Once you have your environment.yml
file, you can install it on the command line with:
conda env create -f environment.yml
It can take some time to create a new environment as Anaconda tries to resolve all possible clashes and dependencies in the packages you asked for; it takes longer the more packages you have. (As an example of an environment file that takes a really long time to solve, look no further than the one used to create this book! The book uses many packages, all with their own dependencies and constraints, to finding a set of versions that can work together is time-consuming.) To use your newly created environment, it’s
conda activate codeforecon
on the command line, where codeforecon
what be whatever name you put at the start of your environment.yml
file. If everything has worked you should see
(codeforecon) your-computer:your-folder your-name$
on the command line, if you’re using the bash terminal, though this book recommends the zsh terminal. Now, every time you run a command, it will be in this Python environment. You can deactivate the environment with conda deactivate
to go back to the base environment or conda activate other-environment
(with the name of a different existing environment) to switch.
Semi-reproducible Anaconda Python environments
Now, having delved into how Anaconda environments work, let’s think about how to make them reproducible. What we did above, pinning the version of Python but not the packages is not going to cut the mustard. Conda environment.yml files are very useful for defining desired environments but there are times, as here, when we want to be able to exactly reproduce an environment—including the dependencies of the dependencies.
Unfortunately there’s just no good way to do this with Anaconda currently. Although it’s possible to completely and automatically lock down the versions of packages installed in the first part of the environment.yml file, ie those that can be conda installed, it is not currently possible to automatically lock down the packages that are installed by pip. There are some nuances to that story, but the important point is it’s just too painful and complicated to create perfectly reproducible environments using conda & pip together right now (and, really, you want a solution that can cover both given conda doesn’t cover all Python packages).

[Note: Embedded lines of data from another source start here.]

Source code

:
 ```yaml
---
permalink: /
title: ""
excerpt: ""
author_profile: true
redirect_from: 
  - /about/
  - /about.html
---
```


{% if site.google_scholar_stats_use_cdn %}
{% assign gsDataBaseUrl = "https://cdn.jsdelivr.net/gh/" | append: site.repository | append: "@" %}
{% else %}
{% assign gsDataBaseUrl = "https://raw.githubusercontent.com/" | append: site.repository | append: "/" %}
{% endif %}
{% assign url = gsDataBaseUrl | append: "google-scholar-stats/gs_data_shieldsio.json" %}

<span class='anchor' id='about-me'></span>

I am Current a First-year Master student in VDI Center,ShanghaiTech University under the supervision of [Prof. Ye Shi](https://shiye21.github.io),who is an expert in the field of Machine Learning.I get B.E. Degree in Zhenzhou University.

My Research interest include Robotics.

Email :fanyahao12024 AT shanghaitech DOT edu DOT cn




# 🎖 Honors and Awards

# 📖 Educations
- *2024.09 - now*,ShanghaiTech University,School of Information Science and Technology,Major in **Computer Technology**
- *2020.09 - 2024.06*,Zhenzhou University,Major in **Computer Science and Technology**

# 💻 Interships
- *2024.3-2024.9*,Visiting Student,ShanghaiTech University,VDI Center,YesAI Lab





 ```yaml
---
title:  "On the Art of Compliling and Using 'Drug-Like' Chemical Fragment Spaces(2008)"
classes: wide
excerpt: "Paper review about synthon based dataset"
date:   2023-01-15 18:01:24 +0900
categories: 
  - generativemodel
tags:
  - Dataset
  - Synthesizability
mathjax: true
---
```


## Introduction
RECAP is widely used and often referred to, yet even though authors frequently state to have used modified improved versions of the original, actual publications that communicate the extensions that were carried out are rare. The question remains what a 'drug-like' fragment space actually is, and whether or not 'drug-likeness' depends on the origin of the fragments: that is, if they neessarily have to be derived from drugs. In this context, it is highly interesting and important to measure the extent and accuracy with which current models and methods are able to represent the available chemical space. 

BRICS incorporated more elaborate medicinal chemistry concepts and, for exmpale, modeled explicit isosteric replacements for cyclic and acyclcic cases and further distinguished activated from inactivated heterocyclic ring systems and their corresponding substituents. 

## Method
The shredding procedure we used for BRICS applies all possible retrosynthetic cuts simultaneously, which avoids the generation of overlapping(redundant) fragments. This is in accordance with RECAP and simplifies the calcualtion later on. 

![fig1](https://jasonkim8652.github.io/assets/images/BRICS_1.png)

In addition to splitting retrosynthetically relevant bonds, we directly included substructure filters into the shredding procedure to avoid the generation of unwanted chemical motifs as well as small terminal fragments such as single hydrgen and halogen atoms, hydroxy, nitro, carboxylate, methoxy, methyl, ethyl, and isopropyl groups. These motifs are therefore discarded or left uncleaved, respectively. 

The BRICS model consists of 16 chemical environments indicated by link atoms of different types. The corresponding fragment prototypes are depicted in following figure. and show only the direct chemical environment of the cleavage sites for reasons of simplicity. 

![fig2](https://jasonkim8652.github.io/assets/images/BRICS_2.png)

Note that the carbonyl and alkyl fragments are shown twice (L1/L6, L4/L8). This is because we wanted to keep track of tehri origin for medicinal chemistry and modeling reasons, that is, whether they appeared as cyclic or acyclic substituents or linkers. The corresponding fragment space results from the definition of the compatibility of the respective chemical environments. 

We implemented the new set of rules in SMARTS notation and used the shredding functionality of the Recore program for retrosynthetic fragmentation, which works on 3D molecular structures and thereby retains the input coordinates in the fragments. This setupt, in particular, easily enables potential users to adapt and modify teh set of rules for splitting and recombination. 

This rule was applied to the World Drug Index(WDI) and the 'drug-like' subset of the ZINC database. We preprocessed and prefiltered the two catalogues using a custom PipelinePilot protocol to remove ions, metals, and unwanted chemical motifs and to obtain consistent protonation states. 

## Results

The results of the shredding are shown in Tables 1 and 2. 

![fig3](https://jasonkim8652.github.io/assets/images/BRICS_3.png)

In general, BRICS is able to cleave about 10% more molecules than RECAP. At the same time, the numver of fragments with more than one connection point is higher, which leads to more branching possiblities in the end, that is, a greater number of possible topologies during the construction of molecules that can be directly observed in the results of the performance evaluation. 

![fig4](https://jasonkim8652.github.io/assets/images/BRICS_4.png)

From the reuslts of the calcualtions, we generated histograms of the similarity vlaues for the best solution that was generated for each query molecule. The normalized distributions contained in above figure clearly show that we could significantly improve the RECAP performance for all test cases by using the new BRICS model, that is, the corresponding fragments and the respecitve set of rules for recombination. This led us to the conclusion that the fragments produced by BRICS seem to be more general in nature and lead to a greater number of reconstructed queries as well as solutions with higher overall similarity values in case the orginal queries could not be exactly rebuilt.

So what do semi-reproducible Anaconda Python environments look like? They look just like what we saw above; manually creating a environment.yml
with the version of Python pinned and the names of both conda and pip packages listed but without their versions. Then, to install this, it’s conda env create -f environment.yml
.
Reproducible Computational Environments#
“But it works on my computer!” Ever heard that? The tools in the previous section are fantastic for reproducibility but only up to a point. The hard truth is that code packages prepared for different operating systems can have differences, most often if the package contains C or other compiled language code.
For example, because it’s hard to compile code on the fly in Windows, there are pre-compiled versions of popular packages available, either through Anaconda or just on the websites of enthusiasts. The way Windows compiles code is different to Mac, which is different to Linux, and so on.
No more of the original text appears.